Karena sesungguhnya, pemimpin adalah orang pertama yang diuji dalam keyakinan. Ia berdiri paling depan, membawa visi saat orang lain masih tertunduk pada kenyataan. Ia harus melihat cahaya bahkan dalam malam pekat.
Dan Al-Qur’an… bukan sekadar bacaan. Ia adalah ujian. Ia bukan kitab hiburan, tapi panduan tempur jiwa. Ia tidak datang untuk menyenangkan, melainkan untuk menyaring: siapa yang benar-benar beriman, siapa yang hanya ikut angin. Ia datang sebagai furqan—pemisah—bukan kompromi.
---
Ujian Keyakinan
“Apakah kamu mengira bahwa kamu akan masuk surga, padahal belum datang kepadamu cobaan seperti orang-orang sebelum kamu?” (Q.S. Al-Baqarah: 214)
Begitulah suara Al-Qur’an. Tegas. Tak meninabobokan. Al-Qur’an tidak mengajarkan cara menjadi penguasa, tetapi cara menjadi pemimpin—pemikul amanah, bukan pengejar tahta.

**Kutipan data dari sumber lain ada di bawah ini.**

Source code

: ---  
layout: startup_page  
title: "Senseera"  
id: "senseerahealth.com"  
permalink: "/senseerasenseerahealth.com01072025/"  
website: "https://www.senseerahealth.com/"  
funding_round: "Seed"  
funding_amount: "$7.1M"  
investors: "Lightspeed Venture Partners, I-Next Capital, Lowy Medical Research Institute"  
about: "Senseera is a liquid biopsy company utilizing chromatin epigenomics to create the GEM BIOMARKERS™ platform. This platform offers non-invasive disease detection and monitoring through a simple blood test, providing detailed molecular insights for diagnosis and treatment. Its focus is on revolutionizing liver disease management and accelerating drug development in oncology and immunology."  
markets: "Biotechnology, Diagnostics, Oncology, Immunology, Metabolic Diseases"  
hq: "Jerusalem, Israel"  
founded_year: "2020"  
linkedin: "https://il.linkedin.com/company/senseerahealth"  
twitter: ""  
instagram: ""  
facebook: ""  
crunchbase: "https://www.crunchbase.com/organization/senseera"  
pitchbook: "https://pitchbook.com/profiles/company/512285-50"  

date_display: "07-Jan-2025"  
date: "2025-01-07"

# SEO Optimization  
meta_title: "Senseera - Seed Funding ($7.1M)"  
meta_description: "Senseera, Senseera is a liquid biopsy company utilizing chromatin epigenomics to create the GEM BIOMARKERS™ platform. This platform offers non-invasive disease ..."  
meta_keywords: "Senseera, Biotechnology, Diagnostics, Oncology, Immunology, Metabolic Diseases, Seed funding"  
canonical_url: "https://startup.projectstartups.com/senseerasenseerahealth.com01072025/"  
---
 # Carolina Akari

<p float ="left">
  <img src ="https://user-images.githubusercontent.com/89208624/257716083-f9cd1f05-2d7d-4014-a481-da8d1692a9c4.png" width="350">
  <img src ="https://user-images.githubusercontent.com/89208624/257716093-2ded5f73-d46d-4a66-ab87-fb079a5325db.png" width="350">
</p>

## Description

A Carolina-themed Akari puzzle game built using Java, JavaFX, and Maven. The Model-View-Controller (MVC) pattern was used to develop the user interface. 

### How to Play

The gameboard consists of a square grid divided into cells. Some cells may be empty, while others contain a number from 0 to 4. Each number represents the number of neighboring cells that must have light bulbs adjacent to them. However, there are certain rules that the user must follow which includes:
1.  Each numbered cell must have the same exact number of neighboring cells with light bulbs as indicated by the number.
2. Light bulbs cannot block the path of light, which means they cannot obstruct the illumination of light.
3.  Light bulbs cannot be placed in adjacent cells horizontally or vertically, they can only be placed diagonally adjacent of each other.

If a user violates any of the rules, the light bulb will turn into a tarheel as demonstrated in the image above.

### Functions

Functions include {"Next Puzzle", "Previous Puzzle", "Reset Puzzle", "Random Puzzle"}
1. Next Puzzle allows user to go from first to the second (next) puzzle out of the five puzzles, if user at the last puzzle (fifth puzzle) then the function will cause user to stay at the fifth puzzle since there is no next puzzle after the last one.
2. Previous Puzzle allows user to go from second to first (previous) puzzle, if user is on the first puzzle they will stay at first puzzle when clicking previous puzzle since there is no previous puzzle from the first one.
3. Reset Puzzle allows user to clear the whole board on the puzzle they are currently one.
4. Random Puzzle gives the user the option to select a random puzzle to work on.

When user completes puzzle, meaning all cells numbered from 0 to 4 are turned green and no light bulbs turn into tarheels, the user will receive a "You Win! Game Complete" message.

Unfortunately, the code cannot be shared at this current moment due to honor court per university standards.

Ia menguji: mana yang lebih kau yakini—janji Allah atau janji manusia? Kekuasaan Allah atau dominasi para adidaya? Simpanan di sisi Tuhan atau harta yang dikulum para taipan?
Padahal, yang di sisi manusia fana. Mudah dirampas. Sebaliknya, yang di sisi Allah adalah kebenaran yang tak lapuk oleh waktu.
Kau bisa membaca surat-surat itu, tapi pertanyaannya bukan seberapa sering kau membacanya. Pertanyaannya adalah: apakah engkau percaya padanya?
---
Keyakinan yang Diuji dalam Titik Genting
Mari bayangkan…
Andai engkau berada dalam kobaran api seperti Ibrahim, masihkah yakin kepada Allah?
Andai kau dan keluargamu terjepit di tepi laut, dengan pasukan Firaun datang mengejar, masihkah yakin akan datang pertolongan?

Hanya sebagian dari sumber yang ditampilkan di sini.